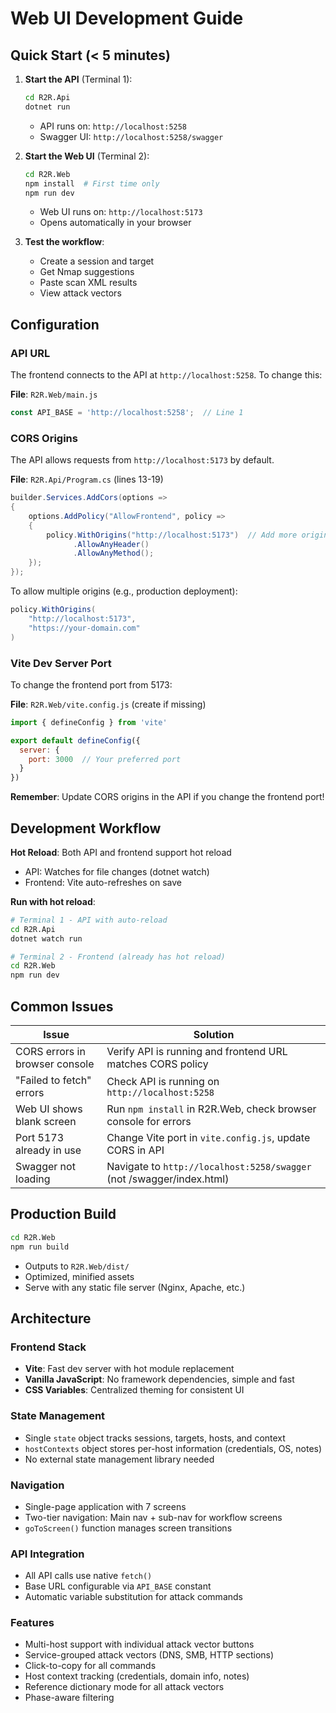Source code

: # Web UI Development Guide

## Quick Start (< 5 minutes)

1. **Start the API** (Terminal 1):
   ```bash
   cd R2R.Api
   dotnet run
   ```
   - API runs on: `http://localhost:5258`
   - Swagger UI: `http://localhost:5258/swagger`

2. **Start the Web UI** (Terminal 2):
   ```bash
   cd R2R.Web
   npm install  # First time only
   npm run dev
   ```
   - Web UI runs on: `http://localhost:5173`
   - Opens automatically in your browser

3. **Test the workflow**:
   - Create a session and target
   - Get Nmap suggestions
   - Paste scan XML results
   - View attack vectors

## Configuration

### API URL
The frontend connects to the API at `http://localhost:5258`. To change this:

**File**: `R2R.Web/main.js`
```javascript
const API_BASE = 'http://localhost:5258';  // Line 1
```

### CORS Origins
The API allows requests from `http://localhost:5173` by default.

**File**: `R2R.Api/Program.cs` (lines 13-19)
```csharp
builder.Services.AddCors(options =>
{
    options.AddPolicy("AllowFrontend", policy =>
    {
        policy.WithOrigins("http://localhost:5173")  // Add more origins here
              .AllowAnyHeader()
              .AllowAnyMethod();
    });
});
```

To allow multiple origins (e.g., production deployment):
```csharp
policy.WithOrigins(
    "http://localhost:5173",
    "https://your-domain.com"
)
```

### Vite Dev Server Port
To change the frontend port from 5173:

**File**: `R2R.Web/vite.config.js` (create if missing)
```javascript
import { defineConfig } from 'vite'

export default defineConfig({
  server: {
    port: 3000  // Your preferred port
  }
})
```

**Remember**: Update CORS origins in the API if you change the frontend port!

## Development Workflow

**Hot Reload**: Both API and frontend support hot reload
- API: Watches for file changes (dotnet watch)
- Frontend: Vite auto-refreshes on save

**Run with hot reload**:
```bash
# Terminal 1 - API with auto-reload
cd R2R.Api
dotnet watch run

# Terminal 2 - Frontend (already has hot reload)
cd R2R.Web
npm run dev
```

## Common Issues

| Issue | Solution |
|-------|----------|
| CORS errors in browser console | Verify API is running and frontend URL matches CORS policy |
| "Failed to fetch" errors | Check API is running on `http://localhost:5258` |
| Web UI shows blank screen | Run `npm install` in R2R.Web, check browser console for errors |
| Port 5173 already in use | Change Vite port in `vite.config.js`, update CORS in API |
| Swagger not loading | Navigate to `http://localhost:5258/swagger` (not /swagger/index.html) |

## Production Build

```bash
cd R2R.Web
npm run build
```
- Outputs to `R2R.Web/dist/`
- Optimized, minified assets
- Serve with any static file server (Nginx, Apache, etc.)

## Architecture

### Frontend Stack
- **Vite**: Fast dev server with hot module replacement
- **Vanilla JavaScript**: No framework dependencies, simple and fast
- **CSS Variables**: Centralized theming for consistent UI

### State Management
- Single `state` object tracks sessions, targets, hosts, and context
- `hostContexts` object stores per-host information (credentials, OS, notes)
- No external state management library needed

### Navigation
- Single-page application with 7 screens
- Two-tier navigation: Main nav + sub-nav for workflow screens
- `goToScreen()` function manages screen transitions

### API Integration
- All API calls use native `fetch()`
- Base URL configurable via `API_BASE` constant
- Automatic variable substitution for attack commands

### Features
- Multi-host support with individual attack vector buttons
- Service-grouped attack vectors (DNS, SMB, HTTP sections)
- Click-to-copy for all commands
- Host context tracking (credentials, domain info, notes)
- Reference dictionary mode for all attack vectors
- Phase-aware filtering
--------------------------------
■ **Exercise objective**
Word-for-word output of every record is needed, with images omitted.

■ **Response to this exercise**
Source code

: # Web UI Development Guide

## Quick Start (< 5 minutes)

1. **Start the API** (Terminal 1):
   ```bash
   cd R2R.Api
   dotnet run
   ```
   - API runs on: `http://localhost:5258`
   - Swagger UI: `http://localhost:5258/swagger`

2. **Start the Web UI** (Terminal 2):
   ```bash
   cd R2R.Web
   npm install  # First time only
   npm run dev
   ```
   - Web UI runs on: `http://localhost:5173`
   - Opens automatically in your browser

3. **Test the workflow**:
   - Create a session and target
   - Get Nmap suggestions
   - Paste scan XML results
   - View attack vectors

## Configuration

### API URL
The frontend connects to the API at `http://localhost:5258`. To change this:

**File**: `R2R.Web/main.js`
```javascript
const API_BASE = 'http://localhost:5258';  // Line 1
```

### CORS Origins
The API allows requests from `http://localhost:5173` by default.

**File**: `R2R.Api/Program.cs` (lines 13-19)
```csharp
builder.Services.AddCors(options =>
{
    options.AddPolicy("AllowFrontend", policy =>
    {
        policy.WithOrigins("http://localhost:5173")  // Add more origins here
              .AllowAnyHeader()
              .AllowAnyMethod();
    });
});
```

To allow multiple origins (e.g., production deployment):
```csharp
policy.WithOrigins(
    "http://localhost:5173",
    "https://your-domain.com"
)
```

### Vite Dev Server Port
To change the frontend port from 5173:

**File**: `R2R.Web/vite.config.js` (create if missing)
```javascript
import { defineConfig } from 'vite'

export default defineConfig({
  server: {
    port: 3000  // Your preferred port
  }
})
```

**Remember**: Update CORS origins in the API if you change the frontend port!

## Development Workflow

**Hot Reload**: Both API and frontend support hot reload
- API: Watches for file changes (dotnet watch)
- Frontend: Vite auto-refreshes on save

**Run with hot reload**:
```bash
# Terminal 1 - API with auto-reload
cd R2R.Api
dotnet watch run

# Terminal 2 - Frontend (already has hot reload)
cd R2R.Web
npm run dev
```

## Common Issues

| Issue | Solution |
|-------|----------|
| CORS errors in browser console | Verify API is running and frontend URL matches CORS policy |
| "Failed to fetch" errors | Check API is running on `http://localhost:5258` |
| Web UI shows blank screen | Run `npm install` in R2R.Web, check browser console for errors |
| Port 5173 already in use | Change Vite port in `vite.config.js`, update CORS in API |
| Swagger not loading | Navigate to `http://localhost:5258/swagger` (not /swagger/index.html) |

## Production Build

```bash
cd R2R.Web
npm run build
```
- Outputs to `R2R.Web/dist/`
- Optimized, minified assets
- Serve with any static file server (Nginx, Apache, etc.)

## Architecture

### Frontend Stack
- **Vite**: Fast dev server with hot module replacement
- **Vanilla JavaScript**: No framework dependencies, simple and fast
- **CSS Variables**: Centralized theming for consistent UI

### State Management
- Single `state` object tracks sessions, targets, hosts, and context
- `hostContexts` object stores per-host information (credentials, OS, notes)
- No external state management library needed

### Navigation
- Single-page application with 7 screens
- Two-tier navigation: Main nav + sub-nav for workflow screens
- `goToScreen()` function manages screen transitions

### API Integration
- All API calls use native `fetch()`
- Base URL configurable via `API_BASE` constant
- Automatic variable substitution for attack commands

### Features
- Multi-host support with individual attack vector buttons
- Service-grouped attack vectors (DNS, SMB, HTTP sections)
- Click-to-copy for all commands
- Host context tracking (credentials, domain info, notes)
- Reference dictionary mode for all attack vectors
- Phase-aware filtering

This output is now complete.